Enemigo de la comida rápida

Desenvuelve tu hamburguesa de comida rápida, la recoges y, justo cuando estás a punto de comer un bocado, te preguntas: ¿Qué hay exactamente en esta carne?

Y luego piensas: realmente no quiero saber.

Eric Schlosser se lo va a decir de todos modos. Su libro más vendido, 'Fast Food Nation', da la vuelta al panecillo, raspa la lechuga y el pepinillo y le da una mirada larga y detenida a esa pequeña hamburguesa marrón.



El periodista de investigación pasó casi tres años investigando meticulosamente la industria de la comida rápida, desde los mataderos y plantas empacadoras que elaboran las hamburguesas, hasta los trabajadores con salario mínimo que las cocinan, pasando por los comerciales de televisión que incitan a los niños a comerlas con la tentación de juguetes baratos y patios de recreo coloridos. La experiencia lo enfureció y lo horrorizó.
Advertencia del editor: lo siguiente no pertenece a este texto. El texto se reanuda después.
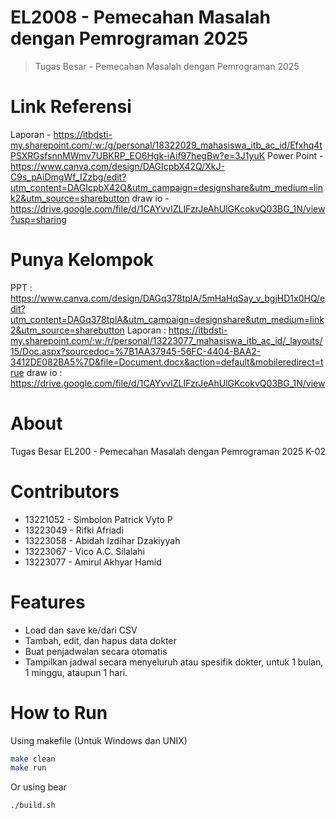 # EL2008 - Pemecahan Masalah dengan Pemrograman 2025
> Tugas Besar - Pemecahan Masalah dengan Pemrograman 2025

# Link Referensi
Laporan - https://itbdsti-my.sharepoint.com/:w:/g/personal/18322029_mahasiswa_itb_ac_id/Efxhq4tPSXRGsfsnnMWmv7UBKRP_EO6Hgk-iAif97hegBw?e=3J1yuK
Power Point - https://www.canva.com/design/DAGIcpbX42Q/XkJ-C9s_pAiDmgWf_IZzbg/edit?utm_content=DAGIcpbX42Q&utm_campaign=designshare&utm_medium=link2&utm_source=sharebutton 
draw io - https://drive.google.com/file/d/1CAYvvlZLIFzrJeAhUlGKcokvQ03BG_1N/view?usp=sharing

# Punya Kelompok
PPT : https://www.canva.com/design/DAGq378tplA/5mHaHqSay_v_bgjHD1x0HQ/edit?utm_content=DAGq378tplA&utm_campaign=designshare&utm_medium=link2&utm_source=sharebutton
Laporan : https://itbdsti-my.sharepoint.com/:w:/r/personal/13223077_mahasiswa_itb_ac_id/_layouts/15/Doc.aspx?sourcedoc=%7B1AA37945-56FC-4404-BAA2-3412DE082BA5%7D&file=Document.docx&action=default&mobileredirect=true
draw io : https://drive.google.com/file/d/1CAYvvlZLIFzrJeAhUlGKcokvQ03BG_1N/view



# About
Tugas Besar EL200 - Pemecahan Masalah dengan Pemrograman 2025
K-02

# Contributors
- 13221052 - Simbolon Patrick Vyto P
- 13223049 - Rifki Afriadi
- 13223058 - Abidah Izdihar Dzakiyyah
- 13223067 - Vico A.C. Silalahi
- 13223077 - Amirul Akhyar Hamid

# Features
- Load dan save ke/dari CSV
- Tambah, edit, dan hapus data dokter
- Buat penjadwalan secara otomatis
- Tampilkan jadwal secara menyeluruh atau spesifik dokter, untuk 1 bulan, 1 minggu, ataupun 1 hari.

# How to Run
Using makefile (Untuk Windows dan UNIX)
```bash
make clean
make run

```
Or using bear
```bash
./build.sh
```
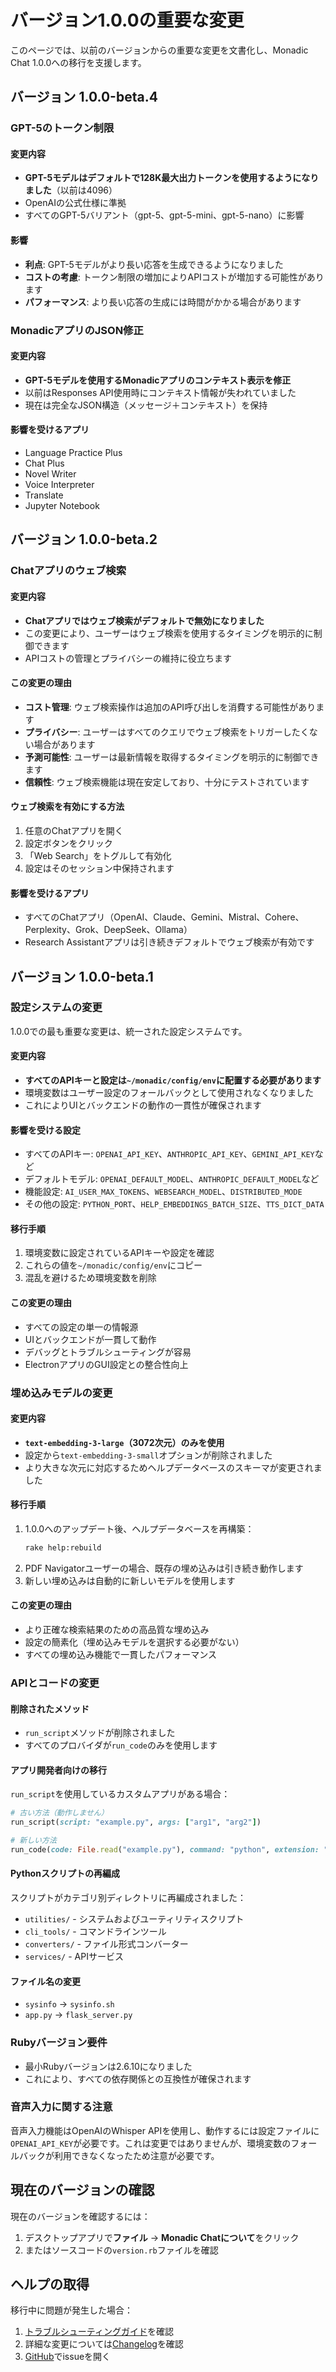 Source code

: # バージョン1.0.0の重要な変更

このページでは、以前のバージョンからの重要な変更を文書化し、Monadic Chat 1.0.0への移行を支援します。

## バージョン 1.0.0-beta.4

### GPT-5のトークン制限

#### 変更内容
- **GPT-5モデルはデフォルトで128K最大出力トークンを使用するようになりました**（以前は4096）
- OpenAIの公式仕様に準拠
- すべてのGPT-5バリアント（gpt-5、gpt-5-mini、gpt-5-nano）に影響

#### 影響
- **利点**: GPT-5モデルがより長い応答を生成できるようになりました
- **コストの考慮**: トークン制限の増加によりAPIコストが増加する可能性があります
- **パフォーマンス**: より長い応答の生成には時間がかかる場合があります

### MonadicアプリのJSON修正

#### 変更内容
- **GPT-5モデルを使用するMonadicアプリのコンテキスト表示を修正**
- 以前はResponses API使用時にコンテキスト情報が失われていました
- 現在は完全なJSON構造（メッセージ＋コンテキスト）を保持

#### 影響を受けるアプリ
- Language Practice Plus
- Chat Plus
- Novel Writer
- Voice Interpreter
- Translate
- Jupyter Notebook

## バージョン 1.0.0-beta.2

### Chatアプリのウェブ検索

#### 変更内容
- **Chatアプリではウェブ検索がデフォルトで無効になりました**
- この変更により、ユーザーはウェブ検索を使用するタイミングを明示的に制御できます
- APIコストの管理とプライバシーの維持に役立ちます

#### この変更の理由
- **コスト管理**: ウェブ検索操作は追加のAPI呼び出しを消費する可能性があります
- **プライバシー**: ユーザーはすべてのクエリでウェブ検索をトリガーしたくない場合があります
- **予測可能性**: ユーザーは最新情報を取得するタイミングを明示的に制御できます
- **信頼性**: ウェブ検索機能は現在安定しており、十分にテストされています

#### ウェブ検索を有効にする方法
1. 任意のChatアプリを開く
2. 設定ボタンをクリック
3. 「Web Search」をトグルして有効化
4. 設定はそのセッション中保持されます

#### 影響を受けるアプリ
- すべてのChatアプリ（OpenAI、Claude、Gemini、Mistral、Cohere、Perplexity、Grok、DeepSeek、Ollama）
- Research Assistantアプリは引き続きデフォルトでウェブ検索が有効です

## バージョン 1.0.0-beta.1

### 設定システムの変更

1.0.0での最も重要な変更は、統一された設定システムです。

#### 変更内容
- **すべてのAPIキーと設定は`~/monadic/config/env`に配置する必要があります**
- 環境変数はユーザー設定のフォールバックとして使用されなくなりました
- これによりUIとバックエンドの動作の一貫性が確保されます

#### 影響を受ける設定
- すべてのAPIキー: `OPENAI_API_KEY`、`ANTHROPIC_API_KEY`、`GEMINI_API_KEY`など
- デフォルトモデル: `OPENAI_DEFAULT_MODEL`、`ANTHROPIC_DEFAULT_MODEL`など
- 機能設定: `AI_USER_MAX_TOKENS`、`WEBSEARCH_MODEL`、`DISTRIBUTED_MODE`
- その他の設定: `PYTHON_PORT`、`HELP_EMBEDDINGS_BATCH_SIZE`、`TTS_DICT_DATA`

#### 移行手順
1. 環境変数に設定されているAPIキーや設定を確認
2. これらの値を`~/monadic/config/env`にコピー
3. 混乱を避けるため環境変数を削除

#### この変更の理由
- すべての設定の単一の情報源
- UIとバックエンドが一貫して動作
- デバッグとトラブルシューティングが容易
- ElectronアプリのGUI設定との整合性向上

### 埋め込みモデルの変更

#### 変更内容
- **`text-embedding-3-large`（3072次元）のみを使用**
- 設定から`text-embedding-3-small`オプションが削除されました
- より大きな次元に対応するためヘルプデータベースのスキーマが変更されました

#### 移行手順
1. 1.0.0へのアップデート後、ヘルプデータベースを再構築：
   ```bash
   rake help:rebuild
   ```
2. PDF Navigatorユーザーの場合、既存の埋め込みは引き続き動作します
3. 新しい埋め込みは自動的に新しいモデルを使用します

#### この変更の理由
- より正確な検索結果のための高品質な埋め込み
- 設定の簡素化（埋め込みモデルを選択する必要がない）
- すべての埋め込み機能で一貫したパフォーマンス

### APIとコードの変更

#### 削除されたメソッド
- `run_script`メソッドが削除されました
- すべてのプロバイダが`run_code`のみを使用します

#### アプリ開発者向けの移行
`run_script`を使用しているカスタムアプリがある場合：
```ruby
# 古い方法（動作しません）
run_script(script: "example.py", args: ["arg1", "arg2"])

# 新しい方法
run_code(code: File.read("example.py"), command: "python", extension: "py")
```

#### Pythonスクリプトの再編成
スクリプトがカテゴリ別ディレクトリに再編成されました：
- `utilities/` - システムおよびユーティリティスクリプト
- `cli_tools/` - コマンドラインツール
- `converters/` - ファイル形式コンバーター
- `services/` - APIサービス

#### ファイル名の変更
- `sysinfo` → `sysinfo.sh`
- `app.py` → `flask_server.py`

### Rubyバージョン要件

- 最小Rubyバージョンは2.6.10になりました
- これにより、すべての依存関係との互換性が確保されます

### 音声入力に関する注意

音声入力機能はOpenAIのWhisper APIを使用し、動作するには設定ファイルに`OPENAI_API_KEY`が必要です。これは変更ではありませんが、環境変数のフォールバックが利用できなくなったため注意が必要です。

## 現在のバージョンの確認

現在のバージョンを確認するには：
1. デスクトップアプリで**ファイル** → **Monadic Chatについて**をクリック
2. またはソースコードの`version.rb`ファイルを確認

## ヘルプの取得

移行中に問題が発生した場合：
1. [トラブルシューティングガイド](troubleshooting.md)を確認
2. 詳細な変更については[Changelog](../ja/changelog.md)を確認
3. [GitHub](https://github.com/yohasebe/monadic-chat/issues)でissueを開く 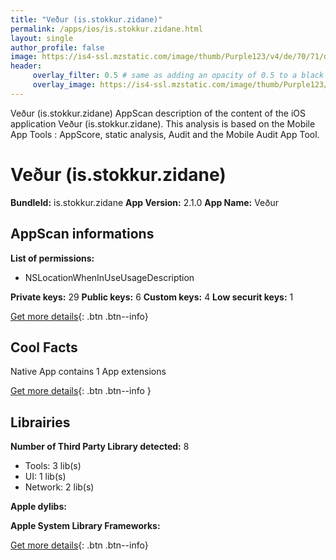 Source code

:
 ```yaml
---
title: "Veður (is.stokkur.zidane)"
permalink: /apps/ios/is.stokkur.zidane.html
layout: single
author_profile: false
image: https://is4-ssl.mzstatic.com/image/thumb/Purple123/v4/de/70/71/de70715e-9dff-3ca2-3372-9068e31e02bc/AppIcon-0-0-1x_U007emarketing-0-0-0-6-0-0-85-220.png/512x512bb.jpg
header: 
     overlay_filter: 0.5 # same as adding an opacity of 0.5 to a black background
     overlay_image: https://is4-ssl.mzstatic.com/image/thumb/Purple123/v4/de/70/71/de70715e-9dff-3ca2-3372-9068e31e02bc/AppIcon-0-0-1x_U007emarketing-0-0-0-6-0-0-85-220.png/512x512bb.jpg
---
```

Veður (is.stokkur.zidane) AppScan description of the content of the iOS application Veður (is.stokkur.zidane). This analysis is based on the Mobile App Tools : AppScore, static analysis, Audit and the Mobile Audit App Tool.

# Veður (is.stokkur.zidane)

**BundleId:** is.stokkur.zidane
**App Version:** 2.1.0
**App Name:** Veður


## AppScan informations 

**List of permissions:** 
- NSLocationWhenInUseUsageDescription
  
  
**Private keys:** 29
**Public keys:** 6
**Custom keys:** 4
**Low securit keys:** 1
  
[Get more details](/pricing.html){: .btn .btn--info}

## Cool Facts

Native App
contains 1 App extensions
  
[Get more details](/pricing.html){: .btn .btn--info }

## Librairies 
**Number of Third Party Library detected:** 8
- Tools: 3 lib(s)
- UI: 1 lib(s)
- Network: 2 lib(s)


**Apple dylibs:**


**Apple System Library Frameworks:**


  
[Get more details](/pricing.html){: .btn .btn--info}

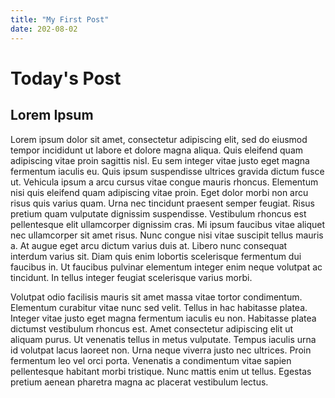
 ```yaml
---
title: "My First Post"
date: 202-08-02
---
```

<h1>Today's Post</h1>
<h2>Lorem Ipsum</h2>
<p>Lorem ipsum dolor sit amet, consectetur adipiscing elit, sed do eiusmod tempor incididunt ut labore et dolore magna aliqua. Quis eleifend quam adipiscing vitae proin sagittis nisl. Eu sem integer vitae justo eget magna fermentum iaculis eu. Quis ipsum suspendisse ultrices gravida dictum fusce ut. Vehicula ipsum a arcu cursus vitae congue mauris rhoncus. Elementum nisi quis eleifend quam adipiscing vitae proin. Eget dolor morbi non arcu risus quis varius quam. Urna nec tincidunt praesent semper feugiat. Risus pretium quam vulputate dignissim suspendisse. Vestibulum rhoncus est pellentesque elit ullamcorper dignissim cras. Mi ipsum faucibus vitae aliquet nec ullamcorper sit amet risus. Nunc congue nisi vitae suscipit tellus mauris a. At augue eget arcu dictum varius duis at. Libero nunc consequat interdum varius sit. Diam quis enim lobortis scelerisque fermentum dui faucibus in. Ut faucibus pulvinar elementum integer enim neque volutpat ac tincidunt. In tellus integer feugiat scelerisque varius morbi.</p>

<p>Volutpat odio facilisis mauris sit amet massa vitae tortor condimentum. Elementum curabitur vitae nunc sed velit. Tellus in hac habitasse platea. Integer vitae justo eget magna fermentum iaculis eu non. Habitasse platea dictumst vestibulum rhoncus est. Amet consectetur adipiscing elit ut aliquam purus. Ut venenatis tellus in metus vulputate. Tempus iaculis urna id volutpat lacus laoreet non. Urna neque viverra justo nec ultrices. Proin fermentum leo vel orci porta. Venenatis a condimentum vitae sapien pellentesque habitant morbi tristique. Nunc mattis enim ut tellus. Egestas pretium aenean pharetra magna ac placerat vestibulum lectus.</p>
De hecho, fue tan molesto que dice que ya no come carne molida. Incluso sus hijos, de 8 y 10 años, han sido separados de las hamburguesas escolares y de los Happy Meals que solían disfrutar. 'No estaban contentos con eso', admite recientemente durante un almuerzo de albóndigas chinas y salmón, 'pero como padre, tienes que saber qué estás alimentando a tus hijos'.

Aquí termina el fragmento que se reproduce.